I was talking on the phone yesterday afternoon while giving the door its second dimension. Below the door I’d written Actual then added Color permutations to expand on chance associations and scrawled Memory/Present beneath that. It was too warm and humid for the end of October. In the dream I’d eaten an entire bowl of dried Turkish figs, they were plump and sweet, and I ate all of them with great pleasure while standing at the kitchen counter, one after another, without removing the hard tip on their stems. I woke up after eating the last fig in the bowl and still had the taste of them in my mouth while climbing the stairs.

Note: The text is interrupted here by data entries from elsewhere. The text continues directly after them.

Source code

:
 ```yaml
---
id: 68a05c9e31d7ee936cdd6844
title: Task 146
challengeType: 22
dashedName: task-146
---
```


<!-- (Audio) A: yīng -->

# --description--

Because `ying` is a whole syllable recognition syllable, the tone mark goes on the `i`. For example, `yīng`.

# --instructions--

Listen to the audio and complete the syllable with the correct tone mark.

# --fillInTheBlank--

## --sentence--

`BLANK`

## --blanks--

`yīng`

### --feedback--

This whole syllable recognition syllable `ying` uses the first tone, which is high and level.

After feeding the cats I gave Oscar his kidney medicine. Johannah and I planted a fig tree in the backyard during our first spring in the house. It was a beautiful tree that grew to about eight feet although it didn’t bear very much fruit and the squirrels usually got to what little there was before it fully ripened. The tree didn’t survive the last winter when the yard was frozen solid and covered with snow from the end of December until the middle of March. After cutting the tree down I used the wood to grill lamb as it imparts a delicate smoky aroma of figs on the meat.